### [What to work on]
Please restate, word for word, the lines below that begin at the one with "La interfaz de" and end at the one with "a extensiones .json.". Leave out all other lines.

### [Input records]

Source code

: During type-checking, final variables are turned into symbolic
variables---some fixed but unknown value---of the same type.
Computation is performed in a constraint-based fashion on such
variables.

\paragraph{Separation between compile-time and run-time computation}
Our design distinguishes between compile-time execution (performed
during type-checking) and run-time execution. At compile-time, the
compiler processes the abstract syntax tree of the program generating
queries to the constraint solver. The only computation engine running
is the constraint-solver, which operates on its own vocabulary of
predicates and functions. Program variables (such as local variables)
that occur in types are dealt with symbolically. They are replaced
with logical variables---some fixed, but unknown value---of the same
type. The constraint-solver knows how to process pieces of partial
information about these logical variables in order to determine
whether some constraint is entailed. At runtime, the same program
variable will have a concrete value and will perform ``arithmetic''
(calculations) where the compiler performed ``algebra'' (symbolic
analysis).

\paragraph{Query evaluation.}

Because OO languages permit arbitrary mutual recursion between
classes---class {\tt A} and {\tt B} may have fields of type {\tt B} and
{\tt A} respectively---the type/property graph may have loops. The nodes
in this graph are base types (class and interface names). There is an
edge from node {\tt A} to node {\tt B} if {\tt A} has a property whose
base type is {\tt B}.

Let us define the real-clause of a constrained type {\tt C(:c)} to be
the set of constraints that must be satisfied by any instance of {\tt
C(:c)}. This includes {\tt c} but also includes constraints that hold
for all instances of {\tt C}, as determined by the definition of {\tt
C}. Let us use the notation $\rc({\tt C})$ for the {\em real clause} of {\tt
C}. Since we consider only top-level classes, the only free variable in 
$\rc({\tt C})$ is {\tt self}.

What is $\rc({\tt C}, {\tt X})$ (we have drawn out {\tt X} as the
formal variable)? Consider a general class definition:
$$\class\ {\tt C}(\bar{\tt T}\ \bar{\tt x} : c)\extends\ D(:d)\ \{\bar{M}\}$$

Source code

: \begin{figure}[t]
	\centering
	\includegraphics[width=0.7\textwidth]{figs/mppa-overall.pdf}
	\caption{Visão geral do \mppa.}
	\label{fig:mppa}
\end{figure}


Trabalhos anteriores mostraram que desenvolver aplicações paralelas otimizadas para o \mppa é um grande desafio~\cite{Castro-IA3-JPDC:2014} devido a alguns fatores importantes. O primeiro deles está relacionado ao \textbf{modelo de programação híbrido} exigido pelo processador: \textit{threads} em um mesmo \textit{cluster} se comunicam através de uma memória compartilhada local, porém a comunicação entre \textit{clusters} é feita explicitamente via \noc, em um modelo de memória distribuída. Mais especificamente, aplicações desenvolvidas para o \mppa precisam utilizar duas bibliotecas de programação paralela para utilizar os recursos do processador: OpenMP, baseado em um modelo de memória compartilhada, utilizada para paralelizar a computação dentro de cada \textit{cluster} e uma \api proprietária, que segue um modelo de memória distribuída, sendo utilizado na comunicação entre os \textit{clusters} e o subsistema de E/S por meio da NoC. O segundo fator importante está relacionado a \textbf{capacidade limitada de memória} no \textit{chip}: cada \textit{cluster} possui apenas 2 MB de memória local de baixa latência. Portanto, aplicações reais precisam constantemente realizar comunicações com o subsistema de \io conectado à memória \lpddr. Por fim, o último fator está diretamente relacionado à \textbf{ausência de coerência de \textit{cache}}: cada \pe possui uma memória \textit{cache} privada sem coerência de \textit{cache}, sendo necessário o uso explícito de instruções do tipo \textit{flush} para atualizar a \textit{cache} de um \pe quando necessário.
...
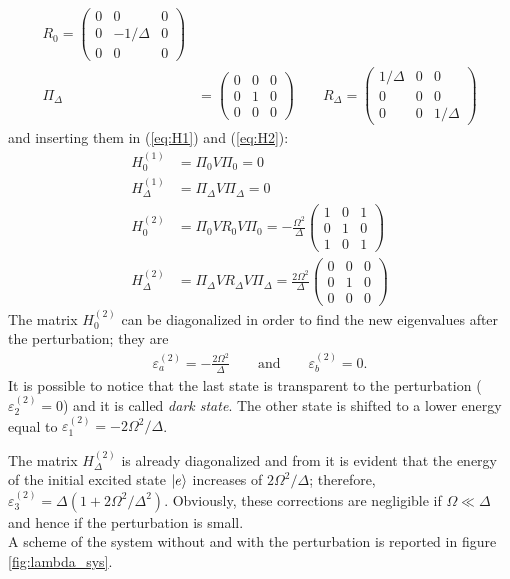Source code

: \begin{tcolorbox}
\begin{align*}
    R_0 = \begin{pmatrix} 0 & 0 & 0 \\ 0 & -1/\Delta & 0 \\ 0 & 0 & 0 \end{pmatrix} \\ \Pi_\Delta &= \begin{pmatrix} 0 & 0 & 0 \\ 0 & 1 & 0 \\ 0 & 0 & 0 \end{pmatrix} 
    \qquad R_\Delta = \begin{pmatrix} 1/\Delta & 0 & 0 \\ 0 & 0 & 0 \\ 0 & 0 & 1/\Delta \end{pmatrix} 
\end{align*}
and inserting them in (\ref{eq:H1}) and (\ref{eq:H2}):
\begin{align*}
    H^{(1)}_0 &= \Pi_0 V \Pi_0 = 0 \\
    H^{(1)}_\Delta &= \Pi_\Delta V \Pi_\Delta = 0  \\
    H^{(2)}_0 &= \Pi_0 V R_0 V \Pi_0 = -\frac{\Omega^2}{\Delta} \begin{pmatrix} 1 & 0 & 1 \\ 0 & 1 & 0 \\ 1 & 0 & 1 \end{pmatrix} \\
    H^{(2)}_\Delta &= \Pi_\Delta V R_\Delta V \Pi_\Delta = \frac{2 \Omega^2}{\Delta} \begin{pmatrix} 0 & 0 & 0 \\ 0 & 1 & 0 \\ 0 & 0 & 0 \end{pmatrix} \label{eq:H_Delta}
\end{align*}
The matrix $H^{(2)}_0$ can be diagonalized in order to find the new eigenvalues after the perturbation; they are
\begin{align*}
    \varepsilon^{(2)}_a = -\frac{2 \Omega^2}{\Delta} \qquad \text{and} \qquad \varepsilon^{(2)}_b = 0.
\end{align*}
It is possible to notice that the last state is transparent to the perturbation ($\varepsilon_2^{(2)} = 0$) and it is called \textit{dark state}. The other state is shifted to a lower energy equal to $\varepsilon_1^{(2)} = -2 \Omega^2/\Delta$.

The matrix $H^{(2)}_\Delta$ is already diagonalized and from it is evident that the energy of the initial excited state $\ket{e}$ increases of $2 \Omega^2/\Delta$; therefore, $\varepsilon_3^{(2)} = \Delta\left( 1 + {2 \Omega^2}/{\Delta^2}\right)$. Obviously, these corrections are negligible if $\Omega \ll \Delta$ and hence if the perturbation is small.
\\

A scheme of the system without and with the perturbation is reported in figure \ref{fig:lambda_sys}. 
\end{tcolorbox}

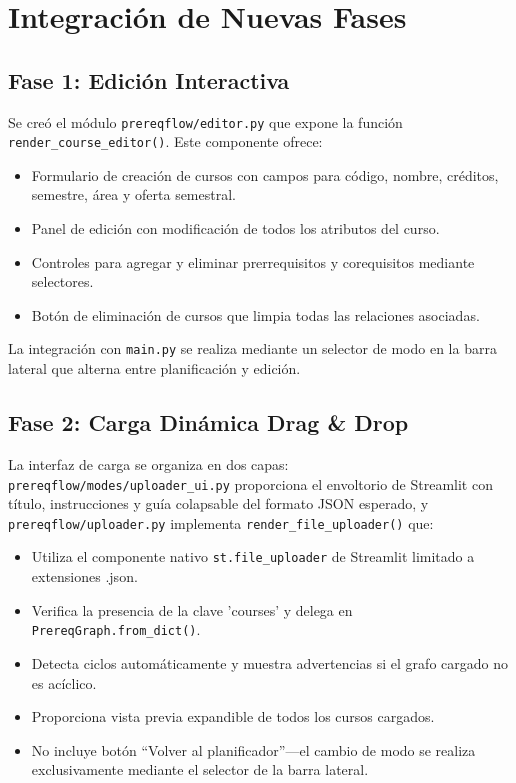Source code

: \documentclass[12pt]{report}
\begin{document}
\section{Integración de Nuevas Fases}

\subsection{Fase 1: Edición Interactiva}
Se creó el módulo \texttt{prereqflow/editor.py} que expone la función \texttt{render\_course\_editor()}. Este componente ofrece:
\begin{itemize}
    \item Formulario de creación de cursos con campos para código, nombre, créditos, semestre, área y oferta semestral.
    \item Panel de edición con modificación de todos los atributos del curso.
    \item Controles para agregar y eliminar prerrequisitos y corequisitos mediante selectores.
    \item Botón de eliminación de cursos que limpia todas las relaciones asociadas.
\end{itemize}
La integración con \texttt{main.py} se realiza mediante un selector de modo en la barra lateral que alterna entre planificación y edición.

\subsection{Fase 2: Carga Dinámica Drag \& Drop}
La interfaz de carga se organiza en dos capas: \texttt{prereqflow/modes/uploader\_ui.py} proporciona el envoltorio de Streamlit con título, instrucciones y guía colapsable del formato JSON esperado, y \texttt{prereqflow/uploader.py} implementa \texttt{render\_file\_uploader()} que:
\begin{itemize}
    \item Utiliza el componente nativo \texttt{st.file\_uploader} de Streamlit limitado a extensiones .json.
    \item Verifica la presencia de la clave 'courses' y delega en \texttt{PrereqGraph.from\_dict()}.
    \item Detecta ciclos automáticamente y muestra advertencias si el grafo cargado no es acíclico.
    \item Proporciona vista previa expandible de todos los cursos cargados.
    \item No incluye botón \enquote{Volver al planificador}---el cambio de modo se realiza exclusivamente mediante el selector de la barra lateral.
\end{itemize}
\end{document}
---
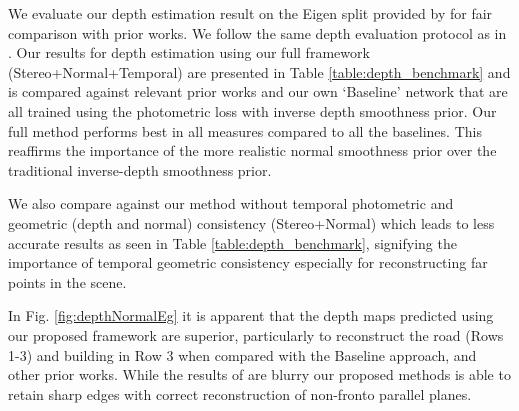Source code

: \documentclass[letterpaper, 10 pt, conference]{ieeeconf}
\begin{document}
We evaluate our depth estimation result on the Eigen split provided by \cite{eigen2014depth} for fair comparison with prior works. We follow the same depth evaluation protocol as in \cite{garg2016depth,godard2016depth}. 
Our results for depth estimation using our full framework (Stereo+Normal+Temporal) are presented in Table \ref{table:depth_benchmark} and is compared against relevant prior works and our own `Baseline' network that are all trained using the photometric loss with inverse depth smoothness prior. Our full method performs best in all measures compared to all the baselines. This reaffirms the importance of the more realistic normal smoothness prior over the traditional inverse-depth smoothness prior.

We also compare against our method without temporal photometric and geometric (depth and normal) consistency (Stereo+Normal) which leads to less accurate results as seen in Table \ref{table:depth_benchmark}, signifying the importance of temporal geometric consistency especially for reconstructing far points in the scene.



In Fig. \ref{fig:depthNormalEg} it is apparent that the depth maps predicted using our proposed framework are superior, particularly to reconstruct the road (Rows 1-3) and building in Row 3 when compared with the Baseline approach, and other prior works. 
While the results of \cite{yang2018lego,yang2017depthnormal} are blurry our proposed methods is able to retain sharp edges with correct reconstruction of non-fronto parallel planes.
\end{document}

### [Written answer]
La interfaz de carga se organiza en dos capas: \texttt{prereqflow/modes/uploader\_ui.py} proporciona el envoltorio de Streamlit con título, instrucciones y guía colapsable del formato JSON esperado, y \texttt{prereqflow/uploader.py} implementa \texttt{render\_file\_uploader()} que:
\begin{itemize}
    \item Utiliza el componente nativo \texttt{st.file\_uploader} de Streamlit limitado a extensiones .json.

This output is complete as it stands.